(Data extracted from a collection)
* * *
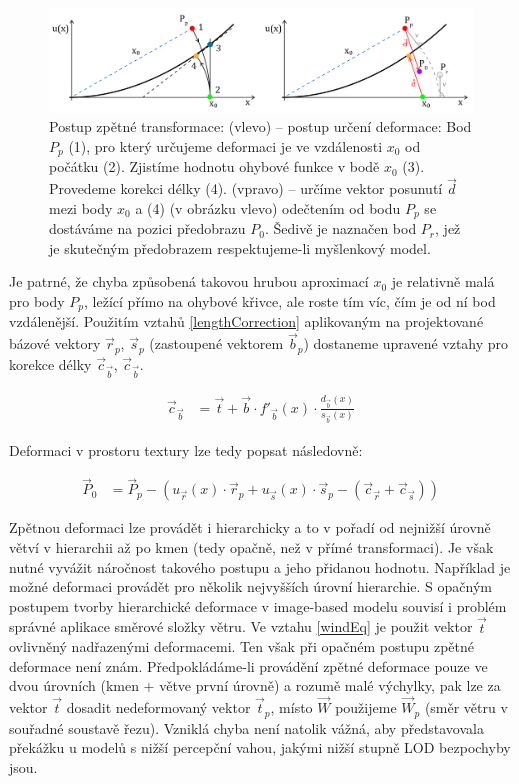 \begin{figure}[!hbt]
\begin{center}
\includegraphics[width=1.0\textwidth]{./figures/revDef_process.png}
\caption[Postup zpětné transformace]
{Postup zpětné transformace: (vlevo) – postup určení deformace: Bod $P_p$ (1), pro který určujeme deformaci je ve vzdálenosti $x_0$ od počátku (2). Zjistíme hodnotu ohybové funkce v bodě $x_0$ (3). Provedeme korekci délky (4).
(vpravo) – určíme vektor posunutí $\vec{d}$ mezi body $x_0$ a (4) (v obrázku vlevo) odečtením od bodu $P_p$ se dostáváme na pozici předobrazu $P_0$. Šedivě je naznačen bod $P_r$, jež je skutečným předobrazem respektujeme-li myšlenkový model. \label{fig:backwardTransformationProcess}}
\end{center}
\end{figure}
\pagebreak
Je patrné, že chyba způsobená takovou hrubou aproximací $x_0$ je relativně malá pro body $P_p$, ležící přímo na ohybové křivce, ale roste tím víc, čím je od ní bod vzdálenější. Použitím vztahů \eqref{lengthCorrection} aplikovaným na projektované bázové vektory $\vec{r}_p$, $\vec{s}_p$ (zastoupené vektorem $\vec{b}_p$) dostaneme upravené vztahy pro korekce délky $\vec{c}_{\vec{b}}$, $\vec{c}_{\vec{b}}$.

\begin{align} 
\vec{c}_{\vec{b} }&= \vec{t} + \vec{b} \cdot f'_{\vec{b} } (x)\cdot\frac {d_{\vec{b} }(x)}{s_{\vec{b} }(x)}
 \end{align}

Deformaci v prostoru textury lze tedy popsat následovně:

\begin{align}
\label{backwardDeformation} 
\vec{P}_0 &= \vec{P}_p - \left ( u_{\vec{r}} (x) \cdot \vec{r}_p + u_{\vec{s}} (x) \cdot \vec{s}_p - \left (\vec{c}_{\vec{r}} +\vec{c}_{\vec{s}}  \right ) \right )
\end{align}


Zpětnou deformaci lze provádět i hierarchicky a to v pořadí od nejnižší úrovně větví v hierarchii až po kmen (tedy opačně, než v přímé transformaci). Je však nutné vyvážit náročnost takového postupu a jeho přidanou hodnotu. Například je možné deformaci provádět pro několik nejvyšších úrovní hierarchie. 
S opačným postupem tvorby hierarchické deformace v image-based modelu souvisí i problém správné aplikace směrové složky větru. Ve vztahu \eqref{windEq} je použit vektor $\vec{t}$ ovlivněný nadřazenými deformacemi. Ten však při opačném postupu zpětné deformace není znám. Předpokládáme-li provádění zpětné deformace pouze ve dvou úrovních (kmen + větve první úrovně) a rozumě malé výchylky, pak lze za vektor $\vec{t}$ dosadit nedeformovaný vektor $\vec{t}_p$, místo $\vec{W}$ použijeme $\vec{W}_p$ (směr větru v souřadné soustavě řezu). Vzniklá chyba není natolik vážná, aby představovala překážku u modelů s nižší percepční vahou, jakými nižší stupně LOD bezpochyby jsou.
* * *
▶ [TASK DIRECTIONS]:
Although the records contain pictures, only the text should be copied, exactly as it stands.

▶ [SOLVED EXERCISE]:
 \begin{figure}[!hbt]
\begin{center}
\includegraphics[width=1.0\textwidth]{./figures/revDef_process.png}
\caption[Postup zpětné transformace]
{Postup zpětné transformace: (vlevo) – postup určení deformace: Bod $P_p$ (1), pro který určujeme deformaci je ve vzdálenosti $x_0$ od počátku (2). Zjistíme hodnotu ohybové funkce v bodě $x_0$ (3). Provedeme korekci délky (4).
(vpravo) – určíme vektor posunutí $\vec{d}$ mezi body $x_0$ a (4) (v obrázku vlevo) odečtením od bodu $P_p$ se dostáváme na pozici předobrazu $P_0$. Šedivě je naznačen bod $P_r$, jež je skutečným předobrazem respektujeme-li myšlenkový model. \label{fig:backwardTransformationProcess}}
\end{center}
\end{figure}
\pagebreak
Je patrné, že chyba způsobená takovou hrubou aproximací $x_0$ je relativně malá pro body $P_p$, ležící přímo na ohybové křivce, ale roste tím víc, čím je od ní bod vzdálenější. Použitím vztahů \eqref{lengthCorrection} aplikovaným na projektované bázové vektory $\vec{r}_p$, $\vec{s}_p$ (zastoupené vektorem $\vec{b}_p$) dostaneme upravené vztahy pro korekce délky $\vec{c}_{\vec{b}}$, $\vec{c}_{\vec{b}}$.

\begin{align} 
\vec{c}_{\vec{b} }&= \vec{t} + \vec{b} \cdot f'_{\vec{b} } (x)\cdot\frac {d_{\vec{b} }(x)}{s_{\vec{b} }(x)}
 \end{align}

Deformaci v prostoru textury lze tedy popsat následovně:

\begin{align}
\label{backwardDeformation} 
\vec{P}_0 &= \vec{P}_p - \left ( u_{\vec{r}} (x) \cdot \vec{r}_p + u_{\vec{s}} (x) \cdot \vec{s}_p - \left (\vec{c}_{\vec{r}} +\vec{c}_{\vec{s}}  \right ) \right )
\end{align}


Zpětnou deformaci lze provádět i hierarchicky a to v pořadí od nejnižší úrovně větví v hierarchii až po kmen (tedy opačně, než v přímé transformaci). Je však nutné vyvážit náročnost takového postupu a jeho přidanou hodnotu. Například je možné deformaci provádět pro několik nejvyšších úrovní hierarchie. 
S opačným postupem tvorby hierarchické deformace v image-based modelu souvisí i problém správné aplikace směrové složky větru. Ve vztahu \eqref{windEq} je použit vektor $\vec{t}$ ovlivněný nadřazenými deformacemi. Ten však při opačném postupu zpětné deformace není znám. Předpokládáme-li provádění zpětné deformace pouze ve dvou úrovních (kmen + větve první úrovně) a rozumě malé výchylky, pak lze za vektor $\vec{t}$ dosadit nedeformovaný vektor $\vec{t}_p$, místo $\vec{W}$ použijeme $\vec{W}_p$ (směr větru v souřadné soustavě řezu). Vzniklá chyba není natolik vážná, aby představovala překážku u modelů s nižší percepční vahou, jakými nižší stupně LOD bezpochyby jsou.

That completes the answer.